_Exercise brief_
Find how many lines in the material hold the word "impact", then state that number and nothing more.

_Material to process_
● ● ● ● ● ● ●

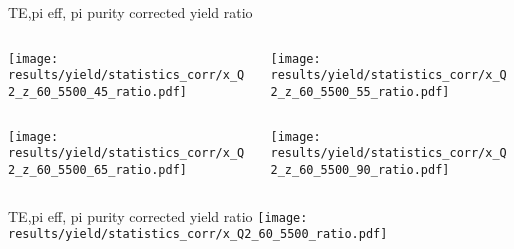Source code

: \begin{frame}{TE,pi eff, pi purity corrected yield ratio}
\begin{columns}
\begin{column}[T]{0.5\textwidth}
\texttt{[image: results/yield/statistics\_corr/x\_Q2\_z\_60\_5500\_45\_ratio.pdf]}
\end{column}
\begin{column}[T]{0.5\textwidth}
\texttt{[image: results/yield/statistics\_corr/x\_Q2\_z\_60\_5500\_55\_ratio.pdf]}
\end{column}
\end{columns}
\begin{columns}
\begin{column}[T]{0.5\textwidth}
\texttt{[image: results/yield/statistics\_corr/x\_Q2\_z\_60\_5500\_65\_ratio.pdf]}
\end{column}
\begin{column}[T]{0.5\textwidth}
\texttt{[image: results/yield/statistics\_corr/x\_Q2\_z\_60\_5500\_90\_ratio.pdf]}
\end{column}
\end{columns}
\end{frame}
\begin{frame}{TE,pi eff, pi purity corrected yield ratio}
\texttt{[image: results/yield/statistics\_corr/x\_Q2\_60\_5500\_ratio.pdf]}
\end{frame}
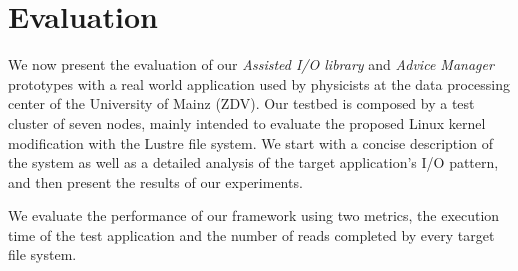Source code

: \section{Evaluation}
\label{sec: mercury_evaluation}
We now present the evaluation of our \textit{Assisted I/O library} and \textit{Advice Manager} prototypes with a real world application used by physicists at the data processing center of the University of Mainz (ZDV). Our testbed is composed by %
a test cluster of seven nodes, mainly intended to evaluate the proposed Linux kernel modification with the Lustre file system. %
We start with a concise description of the %
system as well as a detailed analysis of the target application's I/O pattern, and then present the results of our experiments. 

We evaluate the performance of our framework using two metrics, the execution time of the test application and the number of reads completed by every target file system. %

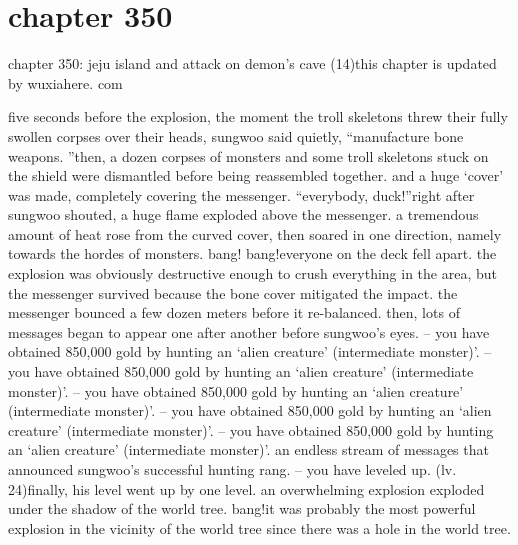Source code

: \section{chapter 350}

chapter 350: jeju island and attack on demon’s cave (14)this chapter is updated by wuxiahere.
com




five seconds before the explosion, the moment the troll skeletons threw their fully swollen corpses over their heads, sungwoo said quietly, “manufacture bone weapons.
”then, a dozen corpses of monsters and some troll skeletons stuck on the shield were dismantled before being reassembled together.
 and a huge ‘cover’ was made, completely covering the messenger.
“everybody, duck!”right after sungwoo shouted, a huge flame exploded above the messenger.
a tremendous amount of heat rose from the curved cover, then soared in one direction, namely towards the hordes of monsters.
bang! bang!everyone on the deck fell apart.
 the explosion was obviously destructive enough to crush everything in the area, but the messenger survived because the bone cover mitigated the impact.
 the messenger bounced a few dozen meters before it re-balanced.
then, lots of messages began to appear one after another before sungwoo’s eyes.
– you have obtained 850,000 gold by hunting an ‘alien creature’ (intermediate monster)’.
– you have obtained 850,000 gold by hunting an ‘alien creature’ (intermediate monster)’.
– you have obtained 850,000 gold by hunting an ‘alien creature’ (intermediate monster)’.
– you have obtained 850,000 gold by hunting an ‘alien creature’ (intermediate monster)’.
– you have obtained 850,000 gold by hunting an ‘alien creature’ (intermediate monster)’.
an endless stream of messages that announced sungwoo’s successful hunting rang.
– you have leveled up.
 (lv.
 24)finally, his level went up by one level.
an overwhelming explosion exploded under the shadow of the world tree.
bang!it was probably the most powerful explosion in the vicinity of the world tree since there was a hole in the world tree.

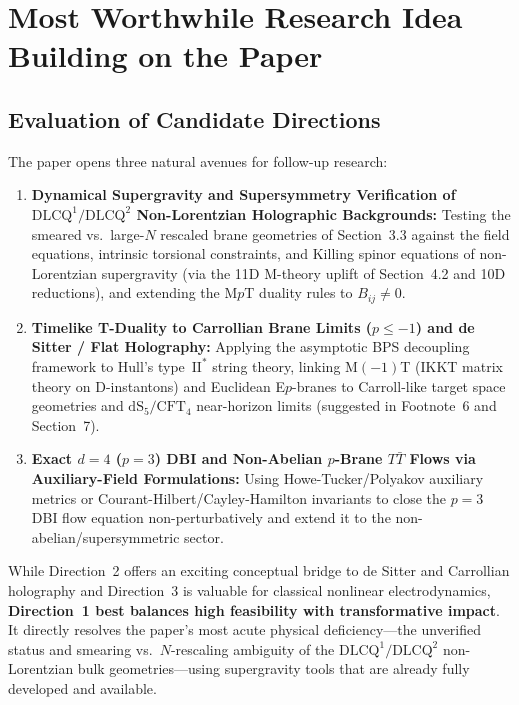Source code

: \documentclass[11pt,a4paper]{article}
\begin{document}
\section{Most Worthwhile Research Idea Building on the Paper}

\subsection*{Evaluation of Candidate Directions}
The paper opens three natural avenues for follow-up research:
\begin{enumerate}[label=\textbf{\arabic*.}, leftmargin=1.8em]
    \item \textbf{Dynamical Supergravity and Supersymmetry Verification of $\text{DLCQ}^1/\text{DLCQ}^2$ Non-Lorentzian Holographic Backgrounds:} Testing the smeared vs.\ large-$N$ rescaled brane geometries of Section~3.3 against the field equations, intrinsic torsional constraints, and Killing spinor equations of non-Lorentzian supergravity (via the 11D M-theory uplift of Section~4.2 and 10D reductions), and extending the M$p$T duality rules to $B_{ij} \neq 0$.
    \item \textbf{Timelike T-Duality to Carrollian Brane Limits ($p \le -1$) and de Sitter / Flat Holography:} Applying the asymptotic BPS decoupling framework to Hull's type~$\text{II}^*$ string theory, linking M$(-1)$T (IKKT matrix theory on D-instantons) and Euclidean E$p$-branes to Carroll-like target space geometries and $\text{dS}_5/\text{CFT}_4$ near-horizon limits (suggested in Footnote~6 and Section~7).
    \item \textbf{Exact $d=4$ ($p=3$) DBI and Non-Abelian $p$-Brane $T\bar{T}$ Flows via Auxiliary-Field Formulations:} Using Howe-Tucker/Polyakov auxiliary metrics or Courant-Hilbert/Cayley-Hamilton invariants to close the $p=3$ DBI flow equation non-perturbatively and extend it to the non-abelian/supersymmetric sector.
\end{enumerate}

While Direction~2 offers an exciting conceptual bridge to de Sitter and Carrollian holography and Direction~3 is valuable for classical nonlinear electrodynamics, \textbf{Direction~1 best balances high feasibility with transformative impact}. It directly resolves the paper's most acute physical deficiency---the unverified status and smearing vs.\ $N$-rescaling ambiguity of the $\text{DLCQ}^1/\text{DLCQ}^2$ non-Lorentzian bulk geometries---using supergravity tools that are already fully developed and available.
\end{document}

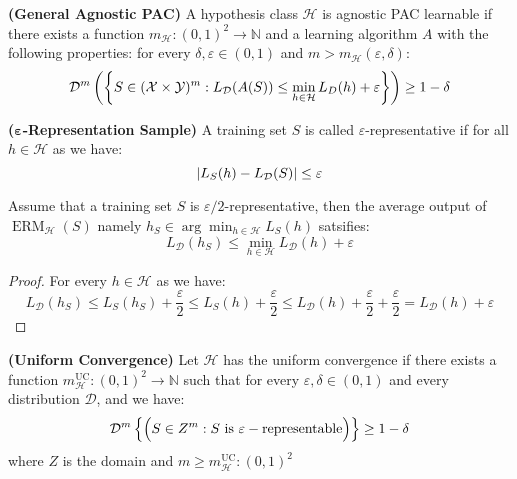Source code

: \begin{definition}{\textbf{(General Agnostic PAC)}}
    A hypothesis class $\mathcal{H}$ is agnostic PAC learnable if there exists a function $m_\mathcal{H}:(0, 1)^2\rightarrow \mathbb{N}$ and a learning algorithm $A$ with the following properties: for every $\delta, \varepsilon \in (0, 1)$ and $m>m_\mathcal{H}(\varepsilon,\delta)$:
    \begin{equation*}
        \mathcal{D}^m\left( \left\{ S \in (\mathcal{X}\times\mathcal{Y})^m : L_\mathcal{D}(A(S)) \le \min_{h\in\mathcal{H}}L_D(h) + \varepsilon  \right\} \right)\ge1-\delta
    \end{equation*}
\end{definition}

\begin{definition}{\textbf{($\boldsymbol \varepsilon$-Representation Sample)}}
    A training set $S$ is called $\varepsilon$-representative if for all $h \in \mathcal{H}$  as we have:
    \begin{equation*}
        \left| L_S(h) - L_\mathcal{D}(S) \right| \le \varepsilon
    \end{equation*}
\end{definition}

\begin{lemma}
    Assume that a training set $S$ is $\varepsilon/2$-representative, then the average output of $\operatorname{ERM}_\mathcal{H}(S)$  namely $h_S \in \arg\min_{h\in\mathcal{H}}L_S(h)$ satsifies:
    \begin{equation*}
        L_\mathcal{D}(h_S) \le \min_{h\in\mathcal{H}}L_\mathcal{D}(h) + \varepsilon
    \end{equation*}
\end{lemma}
\begin{proof}
    For every $h\in\mathcal{H}$ as we have:
    \begin{equation*}
        L_\mathcal{D}(h_S) \le L_S(h_S) + \frac{\varepsilon}{2} \le L_S(h) + \frac{\varepsilon}{2} \le L_\mathcal{D}(h) + \frac{\varepsilon}{2} + \frac{\varepsilon}{2} =  L_\mathcal{D}(h)+\varepsilon
    \end{equation*}
\end{proof}

\begin{definition}{\textbf{(Uniform Convergence)}}
    Let $\mathcal{H}$ has the uniform convergence if there exists a function $m^\text{UC}_\mathcal{H} : (0, 1)^2 \rightarrow \mathbb{N}$ such that for every $\varepsilon, \delta\in(0, 1)$ and every distribution $\mathcal{D}$, and we have:
    \begin{equation*}
        \mathcal{D}^m\left\{ \Big( S \in Z^m : S \text{ is } \varepsilon-\text{representable}  \Big) \right\} \ge1-\delta
    \end{equation*}
    where $Z$ is the domain and $m \ge m^\text{UC}_\mathcal{H} : (0, 1)^2$
\end{definition}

● ● ● ● ● ● ●

_Result_
2